Vivre sa vie, pour Pascal Quignard, c’est donc choisir Hypnos contre Mythos. Cela suppose un art de la rupture qui a peu d’équivalents dans notre littérature. Trop souvent, par paresse intellectuelle, on classe cet écrivain dans la catégorie des écrivains lettrés, parmi ceux qui font œuvre depuis une vaste érudition, au mépris de toute forme de compromission ou d’engagement dans le monde. Cela exonère à peu de frais d’affronter cette écriture pour ce qu’elle est : on la juge élitiste, rhétoricienne, herméneute et souvent inconséquente dans les connaissances qu’elle déploie. Mais ce qu’on ne répète jamais assez, ou qu’on mesure trop peu, c’est que toute l’entreprise de savoir qu’elle échafaude – savoirs philologique, mythologique, étymologique, philosophique, grammatical – est, dans le même temps, obsédée par les formes de son vide. Rien de ce qu’elle construit n’est motivé par un vœu de capitalisation, bien au contraire : il s’agit, à travers l’exercice le plus aigu de la pensée, de ruiner sa place forte, de retrouver son envers.

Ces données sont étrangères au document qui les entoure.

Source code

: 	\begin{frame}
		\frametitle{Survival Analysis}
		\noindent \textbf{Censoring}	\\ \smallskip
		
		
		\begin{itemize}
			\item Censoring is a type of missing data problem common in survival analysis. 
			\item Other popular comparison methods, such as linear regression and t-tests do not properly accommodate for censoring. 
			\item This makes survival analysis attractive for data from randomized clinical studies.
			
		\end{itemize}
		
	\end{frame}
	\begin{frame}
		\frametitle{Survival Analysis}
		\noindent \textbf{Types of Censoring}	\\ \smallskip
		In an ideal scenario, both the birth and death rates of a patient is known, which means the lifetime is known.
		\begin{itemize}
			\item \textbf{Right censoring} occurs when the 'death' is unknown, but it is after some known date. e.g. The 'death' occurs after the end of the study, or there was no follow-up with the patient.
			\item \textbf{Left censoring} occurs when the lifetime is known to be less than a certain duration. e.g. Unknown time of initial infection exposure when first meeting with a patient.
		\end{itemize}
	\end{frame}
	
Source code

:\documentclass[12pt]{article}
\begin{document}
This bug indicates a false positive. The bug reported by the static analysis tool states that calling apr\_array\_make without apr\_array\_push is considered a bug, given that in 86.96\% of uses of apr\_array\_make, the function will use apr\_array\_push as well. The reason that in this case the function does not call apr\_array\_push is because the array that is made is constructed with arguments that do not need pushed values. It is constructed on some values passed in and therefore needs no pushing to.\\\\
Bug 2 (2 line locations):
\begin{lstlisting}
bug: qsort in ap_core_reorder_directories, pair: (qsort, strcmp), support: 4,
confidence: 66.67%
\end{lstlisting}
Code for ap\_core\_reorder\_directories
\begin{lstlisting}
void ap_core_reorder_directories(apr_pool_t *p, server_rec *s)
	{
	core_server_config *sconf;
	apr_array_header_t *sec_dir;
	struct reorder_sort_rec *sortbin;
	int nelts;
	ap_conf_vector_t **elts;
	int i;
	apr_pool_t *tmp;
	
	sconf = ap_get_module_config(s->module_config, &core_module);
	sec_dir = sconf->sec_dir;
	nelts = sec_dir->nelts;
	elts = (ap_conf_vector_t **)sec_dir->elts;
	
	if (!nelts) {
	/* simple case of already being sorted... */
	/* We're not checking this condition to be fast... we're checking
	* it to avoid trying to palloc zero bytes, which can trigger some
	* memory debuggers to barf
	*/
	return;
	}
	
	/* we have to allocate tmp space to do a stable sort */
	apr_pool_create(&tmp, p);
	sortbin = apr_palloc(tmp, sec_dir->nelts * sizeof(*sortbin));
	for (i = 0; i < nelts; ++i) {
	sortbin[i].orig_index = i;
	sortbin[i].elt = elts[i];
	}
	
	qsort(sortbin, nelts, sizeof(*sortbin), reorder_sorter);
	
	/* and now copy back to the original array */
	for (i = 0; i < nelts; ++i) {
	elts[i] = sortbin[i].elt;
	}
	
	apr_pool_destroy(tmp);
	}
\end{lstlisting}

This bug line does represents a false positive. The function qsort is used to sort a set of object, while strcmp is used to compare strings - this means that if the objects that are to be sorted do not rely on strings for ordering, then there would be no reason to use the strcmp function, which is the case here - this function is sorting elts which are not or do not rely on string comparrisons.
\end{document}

Ainsi, la « bibliothèque » de Pascal Quignard vaut pour un immense palimpseste : sous les mots, sous les mythes, sous les langues, sous les arts, il s’agit toujours de retrouver la page blanche de l’origine, la part la moins cultivée et la moins culturelle qui soit. Dans un geste paradoxal, c’est donc par un effort d’inscription continue – certes de plus en plus fragmentaire, de plus en plus démembrée, de plus en plus erratique –  que l’auteur cherche à effacer l’empreinte, celle-là même qu’il associe à la langue imposée, aux croyances en tous genres, à l’identité sociale, à la dépendance communautaire. En ce sens, l’œuvre de Pascal Quignard est une grande œuvre politique : elle est un appel permanent à la reconquête de la partie la plus émancipée de soi ; elle est une arme mythographique retournée contre toutes les formes d’aliénation mythologique. Ce n’est pas une langue flamboyante que la sienne – langue drapée du grand écrivain, langue éclatante des salons littéraires –, c’est une langue en flammes, jetant au bûcher chacune de ses racines pour en libérer un grand feu de joie.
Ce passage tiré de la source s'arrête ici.